Help me, people! I get whiney -- like, a couple of times per day – sometimes several times an hour. So I need you to rough me up periodically with a reality check, OK?
This was a self-imposed challenge since I had to figure out how to write out winds’ parts. Composing/arranging measure by measure for three instruments wasn’t something I’d done before.

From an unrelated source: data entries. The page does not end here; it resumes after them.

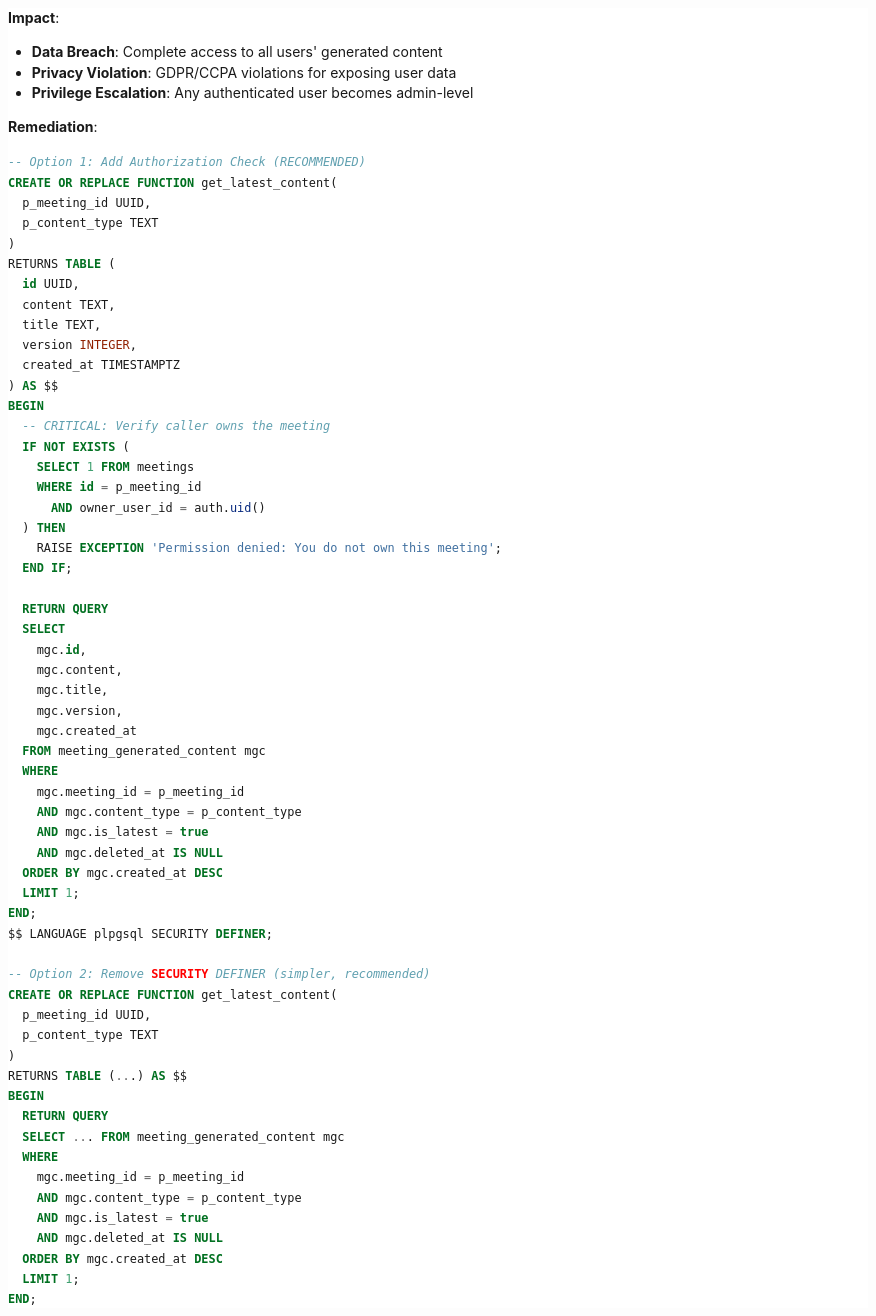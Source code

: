 **Impact**:
- **Data Breach**: Complete access to all users' generated content
- **Privacy Violation**: GDPR/CCPA violations for exposing user data
- **Privilege Escalation**: Any authenticated user becomes admin-level

**Remediation**:

```sql
-- Option 1: Add Authorization Check (RECOMMENDED)
CREATE OR REPLACE FUNCTION get_latest_content(
  p_meeting_id UUID,
  p_content_type TEXT
)
RETURNS TABLE (
  id UUID,
  content TEXT,
  title TEXT,
  version INTEGER,
  created_at TIMESTAMPTZ
) AS $$
BEGIN
  -- CRITICAL: Verify caller owns the meeting
  IF NOT EXISTS (
    SELECT 1 FROM meetings
    WHERE id = p_meeting_id
      AND owner_user_id = auth.uid()
  ) THEN
    RAISE EXCEPTION 'Permission denied: You do not own this meeting';
  END IF;

  RETURN QUERY
  SELECT
    mgc.id,
    mgc.content,
    mgc.title,
    mgc.version,
    mgc.created_at
  FROM meeting_generated_content mgc
  WHERE
    mgc.meeting_id = p_meeting_id
    AND mgc.content_type = p_content_type
    AND mgc.is_latest = true
    AND mgc.deleted_at IS NULL
  ORDER BY mgc.created_at DESC
  LIMIT 1;
END;
$$ LANGUAGE plpgsql SECURITY DEFINER;

-- Option 2: Remove SECURITY DEFINER (simpler, recommended)
CREATE OR REPLACE FUNCTION get_latest_content(
  p_meeting_id UUID,
  p_content_type TEXT
)
RETURNS TABLE (...) AS $$
BEGIN
  RETURN QUERY
  SELECT ... FROM meeting_generated_content mgc
  WHERE
    mgc.meeting_id = p_meeting_id
    AND mgc.content_type = p_content_type
    AND mgc.is_latest = true
    AND mgc.deleted_at IS NULL
  ORDER BY mgc.created_at DESC
  LIMIT 1;
END;
```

And then it took a village . . . to record. The winds trio consists of two teaching colleagues on trombone and clarinet plus, playing tuba, a member of “The President’s Own” (the United States Marine Band based here in Washington that John Phillip WhatsHisName used to direct!) Washington-area percussionist extraordinaire Tom Teasley (who, I have learned, has military band experience of his own) keeps the rhythm crisp and clear and march-like . . . and occasionally whacky.
© 2013 Steven E. Cutts
recorded and mixed by Jim Robeson in the fall/winter ’15-‘16
Steve, vocal
Christopher Lee, trombone
Tom Teasley, drums
Simon Wildman, tuba
Sarah Winston, clarinet
Slap me when I whine; yank me into line; glare at me and snarl when I complain.
Say “Shut up” when I kvetch like some ungrateful wretch; treat me as though I am quite insane.
If I allege conspiracy, accuse me of mad lunacy; insist that I am being paranoid.
Whatever curses I invoke, please shout at me “You’re blowing smoke when actually you should be overjoyed.”
Yes, fortune has been good to me; I’ve managed to dodge tragedy.
I’ve got no monkeys on my back; I haven’t had a heart attack;
Eyesight, hearing – both are fine; my memory’s good most of the time.
Even though work can be hard, employment sure beats being bored.
Sufficient money to enjoy – lots of travel – lots of toys.
I’ve got a roof above my head and every night a nice warm bed.
My house is on a pleasant street; I always have enough to eat.
I’ll try to be more positive and grateful for the life I live.
So use statistics if you must to undermine my fuss; don’t let me conjure up some sad estate.
Yes, I know that I am prone to rant, groan, whimper, moan; don’t be tempted to commiserate.
When I snivel and lament the winter of my discontent, don’t encourage my ingratitude.
Don’t show up to my pity party; claim you’re ill – not hale and hearty; don’t indulge my lousy attitude.
The next time I lament my fate, fire away don’t hesitate. Point out I’m acting deaf and dumb and blind.
When I become melodramatic, just resort to our old tactic: slap me when I whine!